Following the Bureau of Labor Statistics releasing its employment report, the major U.S. stock indexes saw losses. Data indicated the U.S. added fewer jobs than anticipated in August, with downward revisions affecting previous months’ numbers. In fact, June marked the first month of job losses since 2020.
On the last trading day of the week—shortened due to holidays—the S&P 500 lost 0.3%, the Dow dropped by 0.5%, while the tech-heavy Nasdaq barely closed down by less than 0.1%.
Lululemon Athletica, branded as Lulu, experienced a steep decline of 18.6% after it anticipated diminished growth in sales for the fiscal second quarter. The company cited impacts from tariffs and sluggish sales in the U.S., leading analysts at Jefferies to warn of potentially more severe challenges ahead, hinting at competitive pressures and uncertainty regarding its design pipeline.

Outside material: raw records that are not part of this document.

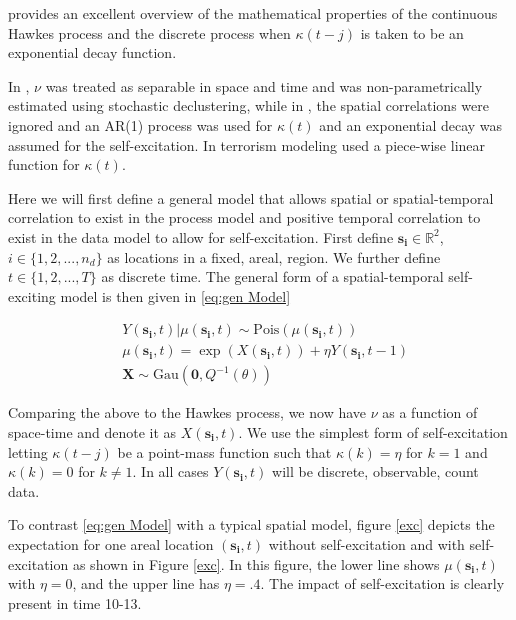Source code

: \documentclass[11pt]{isuthesis}
\begin{document}
\cite{laub2015hawkes} provides an excellent overview of the mathematical properties of the continuous Hawkes process and the discrete process when $\kappa (t-j)$ is taken to be an exponential decay function.

In \cite{mohler2011self}, $\nu$ was treated as separable in space and time and was non-parametrically estimated using stochastic declustering, while in \cite{mohler2013modeling}, the spatial correlations were ignored and an AR(1) process was used for $\kappa(t)$ and an exponential decay was assumed for the self-excitation.  In terrorism modeling \cite{lewis2012self} used a piece-wise linear function for $\kappa(t)$.  

Here we will first define a general model that allows spatial or spatial-temporal correlation to exist in the process model and positive temporal correlation to exist in the data model to allow for self-excitation.  First define $\boldsymbol{s_i} \in \mathbb{R}^2$, $i \in \{1,2,...,n_d\}$ as locations in a fixed, areal, region. We further define $t \in \{1,2,...,T\}$ as discrete time. The general form of a spatial-temporal self-exciting model is then given in \eqref{eq:gen Model}

\begin{align}
& Y(\boldsymbol{s_i},t)|\mu(\boldsymbol{s_i},t) \sim \mbox{Pois}(\mu(\boldsymbol{s_i},t)) \label{eq:gen Model}\\
& \mu(\boldsymbol{s_i},t) = \exp(X(\boldsymbol{s_i},t)) + \eta Y(\boldsymbol{s_i},t-1) \nonumber \\
& \boldsymbol{X} \sim \mbox{Gau}(\boldsymbol{0},Q^{-1}(\theta)) \nonumber
\end{align}

Comparing the above to the Hawkes process, we now have $\nu$ as a function of space-time and denote it as $X(\boldsymbol{s_i},t)$.  We use the simplest form of self-excitation letting $\kappa(t-j)$ be a point-mass function such that $\kappa(k)=\eta$ for $k=1$ and $\kappa(k)=0$ for $k \neq 1$.  In all cases $Y(\boldsymbol{s_i},t)$ will be discrete, observable, count data.  

To contrast \eqref{eq:gen Model} with a typical spatial model, figure \ref{exc} depicts the expectation for one areal location $(\boldsymbol{s_i},t)$ without self-excitation and with self-excitation as shown in Figure \ref{exc}. In this figure, the lower line shows $\mu(\boldsymbol{s_i},t)$ with $\eta=0$, and the upper line has $\eta=.4$.  The impact of self-excitation is clearly present in time 10-13.
\end{document}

Kenvue’s stock also took a hit, dropping 9.4% after a report from the Department of Health and Human Services suggested a link between Tylenol usage during pregnancy and autism. This over-the-counter painkiller is produced by McNeil Consumer Healthcare, a subsidiary of Kenvue, which challenged the claims made in the report.

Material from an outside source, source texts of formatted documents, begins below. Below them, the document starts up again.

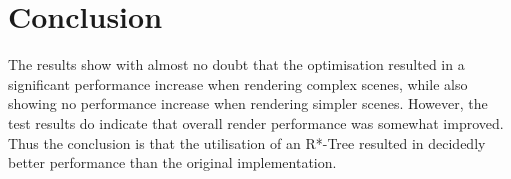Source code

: \documentclass[a4paper]{article}
\begin{document}
\section{Conclusion}

The results show with almost no doubt that the optimisation resulted in a significant performance increase when rendering complex scenes, while also showing no performance increase when rendering simpler scenes. However, the test results do indicate that overall render performance was somewhat improved. Thus the conclusion is that the utilisation of an R*-Tree resulted in decidedly better performance than the original implementation.
\end{document}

Shares of Advanced Micro Devices (AMD) fell by 6.6% after Seaport Research downgraded its stock from “buy” to “hold,” indicating signs of reduced demand for its artificial intelligence products, which could challenge the company’s lofty expectations.

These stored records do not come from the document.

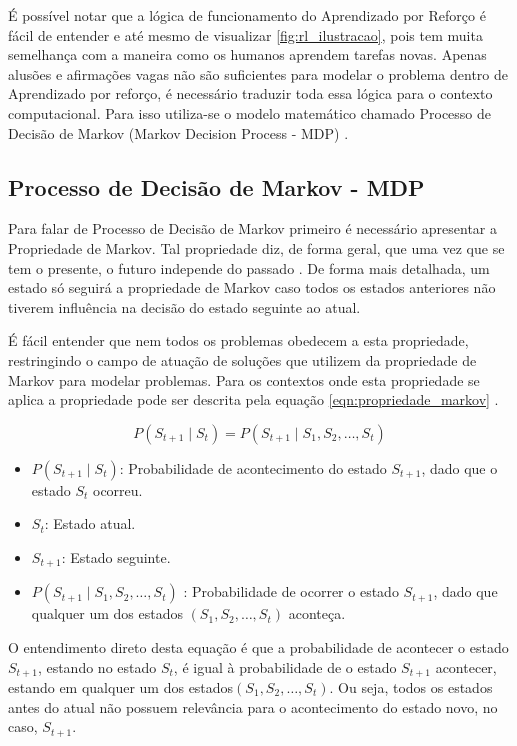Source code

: É possível notar que a lógica de funcionamento do Aprendizado por Reforço é fácil de entender e até mesmo de visualizar \ref{fig:rl_ilustracao}, pois tem muita semelhança com a maneira como os humanos aprendem tarefas novas. Apenas alusões e afirmações vagas não são suficientes para modelar o problema dentro de Aprendizado por reforço, é necessário traduzir toda essa lógica para o contexto computacional. Para isso utiliza-se o modelo matemático chamado Processo de Decisão de Markov (Markov Decision Process - MDP) \cite{sutton}.

\subsection*{Processo de Decisão de Markov - MDP}

Para falar de Processo de Decisão de Markov primeiro é necessário apresentar a Propriedade de Markov. Tal propriedade diz, de forma geral, que uma vez que se tem o presente, o futuro independe do passado \cite{sutton}. De forma mais detalhada, um estado só seguirá a propriedade de Markov caso todos os estados anteriores não tiverem influência na decisão do estado seguinte ao atual.

É fácil entender que nem todos os problemas obedecem a esta propriedade, restringindo o campo de atuação de soluções que utilizem da propriedade de Markov para modelar problemas. Para os contextos onde esta propriedade se aplica a propriedade pode ser descrita pela equação \ref{eqn:propriedade_markov} \cite{sutton}.

\begin{equation}
    \label{eqn:propriedade_markov}
        P\left(S_{t+1} \mid S_t\right)=P\left(S_{t+1} \mid S_1, S_2, \ldots, S_t\right)
\end{equation}

\begin{itemize}
\item  \textbf{$P(S_{t+1} \mid S_t)$}: Probabilidade de acontecimento do estado $S_{t+1}$, dado que o estado $S_{t}$ ocorreu.
\item  \textbf{ $S_{t}$}: Estado atual.
\item  \textbf{ $S_{t+1}$}: Estado seguinte.
\item  \textbf{ $P(S_{t+1} \mid S_1, S_2, \ldots, S_t)$ }: Probabilidade de ocorrer o estado $S_{t+1}$, dado que qualquer um dos estados  $(S_1, S_2, \ldots, S_t)$ aconteça.
\end{itemize}


O entendimento direto desta equação é que a probabilidade de acontecer o estado  $S_{t+1}$, estando no estado  $S_t$, é igual à probabilidade de o estado  $S_{t+1}$ acontecer, estando em qualquer um dos estados$(S_1, S_2, \ldots, S_t)$. Ou seja, todos os estados antes do atual não possuem relevância para o acontecimento do estado novo, no caso,  $S_{t+1}$.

On the other hand, Broadcom stood out by posting a 9.4% increase in its stock prices after reporting better-than-expected sales and profits for the third quarter, largely due to a 63% year-on-year growth in AI semiconductor revenue. They also announced securing $10 billion in orders from new clients, with speculation linking some of these to OpenAI.
In industry news, Pool Corporation’s stock gained 5.5% amid tightening interest rate predictions ahead of the upcoming Federal Reserve Policy Conference, particularly following the disappointing employment report. Reduced interest rates could influence mortgage rates, which have significantly impacted the U.S. housing market for the past three years, affecting homebuilders and related businesses.
Lastly, Tesla’s shares rose by 3.7% as discussions about a new compensation plan for CEO Elon Musk emerged. This plan could potentially value around $1 trillion, contingent on Tesla achieving significant performance milestones, including hitting an $8.5 trillion market valuation and delivering 20 million vehicles. There has been past controversy over Musk’s compensation, and shareholders are set to vote on the proposal next month.